今回は、自然素材を活用した健康住宅について詳しく解説。健康住宅の特徴や作り方などをご説明しますので、これから住まいづくりを検討している方はぜひ参考にしてください。
■健康住宅とはどのような住まいか
健康住宅とは比較的最近生まれた考え方で、法律などで明確に定義されたルールはありません。言葉の意味から何となくの意味は分かりますが、実際にどんな住まいかイメージするのは難しいですよね。まずは健康住宅の特徴について、3つのポイントに注目してみていきましょう。
・化学物質が少なく健康被害が起きにくい
住まいに使われる多くの建材には接着剤や保護剤が使用されていて、そこに含まれる化学物質で健康被害が発生しています。健康住宅は化学物質の少ない自然素材を使っていて、健康被害の発生を抑えているのが特徴です。

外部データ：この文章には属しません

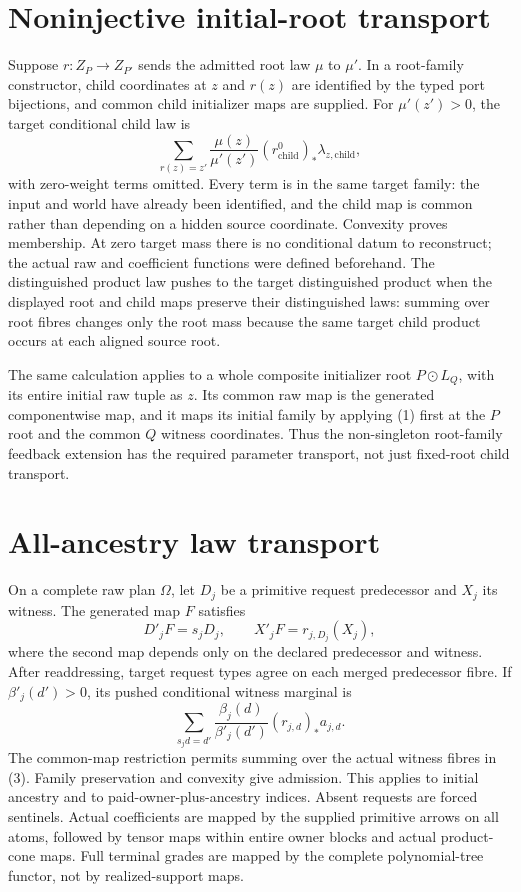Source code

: \documentclass[11pt]{article}\usepackage{amsmath,amssymb,amsthm,geometry}\geometry{margin=1in}
\begin{document}
\section{Noninjective initial-root transport}
Suppose $r:Z_P\to Z_{P'}$ sends the admitted root law $\mu$ to $\mu'$. In a root-family constructor, child coordinates at $z$ and $r(z)$ are identified by the typed port bijections, and common child initializer maps are supplied. For $\mu'(z')>0$, the target conditional child law is
\[
 \sum_{r(z)=z'}\frac{\mu(z)}{\mu'(z')}
       (r^0_{\mathrm{child}})_*\lambda_{z,\mathrm{child}},        \tag{1}
\]
with zero-weight terms omitted. Every term is in the same target family: the input and world have already been identified, and the child map is common rather than depending on a hidden source coordinate. Convexity proves membership. At zero target mass there is no conditional datum to reconstruct; the actual raw and coefficient functions were defined beforehand. The distinguished product law pushes to the target distinguished product when the displayed root and child maps preserve their distinguished laws: summing over root fibres changes only the root mass because the same target child product occurs at each aligned source root.

The same calculation applies to a whole composite initializer root $P\odot L_Q$, with its entire initial raw tuple as $z$. Its common raw map is the generated componentwise map, and it maps its initial family by applying (1) first at the $P$ root and the common $Q$ witness coordinates. Thus the non-singleton root-family feedback extension has the required parameter transport, not just fixed-root child transport.

\section{All-ancestry law transport}
On a complete raw plan $\Omega$, let $D_j$ be a primitive request predecessor and $X_j$ its witness. The generated map $F$ satisfies
\[
 D'_jF=s_jD_j,\qquad X'_jF=r_{j,D_j}(X_j),             \tag{2}
\]
where the second map depends only on the declared predecessor and witness. After readdressing, target request types agree on each merged predecessor fibre. If $\beta'_j(d')>0$, its pushed conditional witness marginal is
\[
 \sum_{s_jd=d'}\frac{\beta_j(d)}{\beta'_j(d')}
                    (r_{j,d})_*a_{j,d}.               \tag{3}
\]
The common-map restriction permits summing over the actual witness fibres in (3). Family preservation and convexity give admission. This applies to initial ancestry and to paid-owner-plus-ancestry indices. Absent requests are forced sentinels. Actual coefficients are mapped by the supplied primitive arrows on all atoms, followed by tensor maps within entire owner blocks and actual product-cone maps. Full terminal grades are mapped by the complete polynomial-tree functor, not by realized-support maps.
\end{document}
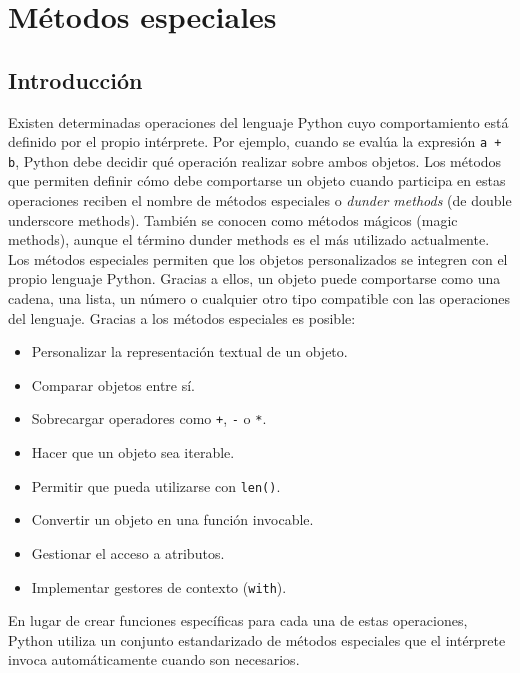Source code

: \documentclass[11pt,a5paper,twoside]{book}
\begin{document}
\newpage

\section{Métodos especiales}
\subsection{Introducción}
Existen determinadas operaciones del lenguaje Python cuyo comportamiento está definido por el propio intérprete. Por ejemplo, cuando se evalúa la expresión {\scriptsize \texttt{a + b}}, Python debe decidir qué operación realizar sobre ambos objetos. Los métodos que permiten definir cómo debe comportarse un objeto cuando participa en estas operaciones reciben el nombre de métodos especiales o \textit{dunder methods} (de double underscore methods). También se conocen como métodos mágicos (magic methods), aunque el término dunder methods es el más utilizado actualmente.
Los métodos especiales permiten que los objetos personalizados se integren con el propio lenguaje Python. Gracias a ellos, un objeto puede comportarse como una cadena, una lista, un número o cualquier otro tipo compatible con las operaciones del lenguaje.
Gracias a los métodos especiales es posible:

\begin{itemize}
\item  Personalizar la representación textual de un objeto.
\item  Comparar objetos entre sí.
\item  Sobrecargar operadores como {\scriptsize \texttt{+}}, {\scriptsize \texttt{-}} o {\scriptsize \texttt{*}}.
\item  Hacer que un objeto sea iterable.
\item  Permitir que pueda utilizarse con {\scriptsize \texttt{len()}}.
\item  Convertir un objeto en una función invocable.
\item  Gestionar el acceso a atributos.
\item  Implementar gestores de contexto ({\scriptsize \texttt{with}}).
\end{itemize}
En lugar de crear funciones específicas para cada una de estas operaciones, Python utiliza un conjunto estandarizado de métodos especiales que el intérprete invoca automáticamente cuando son necesarios.
\end{document}
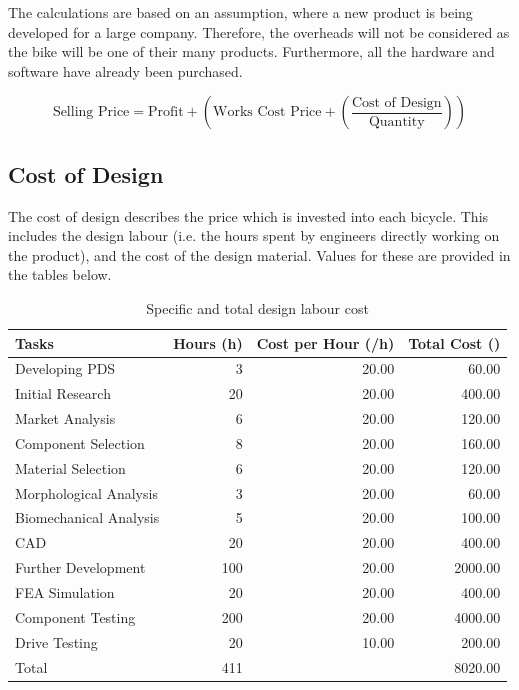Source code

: \documentclass[a4paper,11pt]{article}
\begin{document}
The calculations are based on an assumption, where a new product is being developed for a large company. Therefore, the overheads will not be considered as the bike will be one of their many products. Furthermore, all the hardware and software have already been purchased. 

\[
	\text{Selling Price} = \text{Profit} + \left(\text{Works Cost Price} + \left(\frac{\text{Cost of Design}}{\text{Quantity}}\right)\right)
\]

\subsection{Cost of Design}

The cost of design describes the price which is invested into each bicycle. This includes the design labour (i.e. the hours spent by engineers directly working on the product), and the cost of the design material. Values for these are provided in the tables below.

\begin{table}[!ht]
	\centering
	\caption{Specific and total design labour cost}
	\begin{tabular}{l r r r}
		\hline
		\multicolumn{1}{l}{Tasks}&\multicolumn{1}{l}{Hours (h)}&\multicolumn{1}{l}{Cost per Hour (\textsterling/h)}&\multicolumn{1}{l}{Total Cost (\textsterling)}\\\hline
		Developing PDS	&3&20.00&60.00\\
		Initial Research&20&20.00&400.00\\
		Market Analysis&6&20.00&120.00\\
		Component Selection&8&20.00&160.00\\
		Material Selection&6&20.00&120.00\\
		Morphological Analysis&3&20.00&60.00\\
		Biomechanical Analysis&5&20.00&100.00\\
		CAD&20&20.00&400.00\\
		Further Development&100&20.00&2000.00\\
		FEA Simulation&20&20.00&400.00\\
		Component Testing&200&20.00&4000.00\\
		Drive Testing&20&10.00&200.00\\\hline
		Total&411&&8020.00\\\hline
	\end{tabular}
\end{table}
\end{document}
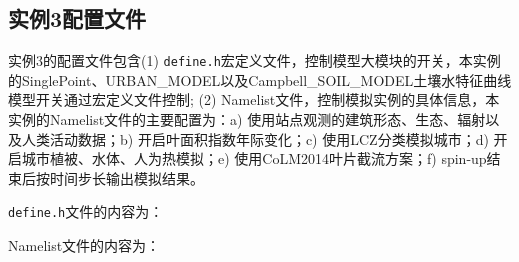 \subsection{实例3配置文件}\label{ex3config}
实例3的配置文件包含(1) \texttt{define.h}宏定义文件，控制模型大模块的开关，本实例的SinglePoint、URBAN\_MODEL以及Campbell\_SOIL\_MODEL土壤水特征曲线模型开关通过宏定义文件控制; (2) Namelist文件，控制模拟实例的具体信息，本实例的Namelist文件的主要配置为：a) 使用站点观测的建筑形态、生态、辐射以及人类活动数据；b) 开启叶面积指数年际变化；c) 使用LCZ分类模拟城市；d) 开启城市植被、水体、人为热模拟；e) 使用CoLM2014叶片截流方案；f) spin-up结束后按时间步长输出模拟结果。

\texttt{define.h}文件的内容为：


Namelist文件的内容为：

例えば一般的な住宅の床に使われる合板フローリングは、薄い木材を接着剤で何層にも張り合わせて作られています。材料のロスが少なく低コストで作れるため、コストダウンを図る一般住宅の標準仕様となっていることが多いです。こうした化学物質が含まれる建材は多く、住宅の気密性が上がったことによりシックハウス症候群などの健康被害が増加しました。
健康住宅はこうした建材の使用を減らし、住まいの中の化学物質を抑えることで健やかに暮らせるように工夫しています。化学物質に敏感な方はもちろん、一般的な感覚の方にとってもメリットは大きいといえるでしょう。特にこれから子育てする世代の方は、ぜひ取り組みたいですね。
・部屋同士の温度差が少ない
健康な暮らしをするための住まいは、部屋ごとの寒暖の差が少ないという特徴もあります。寒い冬場に暖房の効いた部屋から移動すると、廊下や階段など寒い部屋を通る際ヒヤッとして不快を感じることがありますよね。この時からだが急に冷やされることで血管が収縮し、血圧が上昇することで心筋梗塞などを引き起こす「ヒートショック現象」が起こりやすくなります。
健康住宅は家全体の断熱性能を高めることで部屋ごとの温度差を無くし、ヒートショックが起こりづらい点が特徴。ヒートショックは高齢の方に起こる症状と思われがちですが、若い方にも発生する可能性があるため高齢世帯以外にもメリットがあります。また住まいが長寿命化している昨今では、将来のことを考えると備えておきたい性能でもあります。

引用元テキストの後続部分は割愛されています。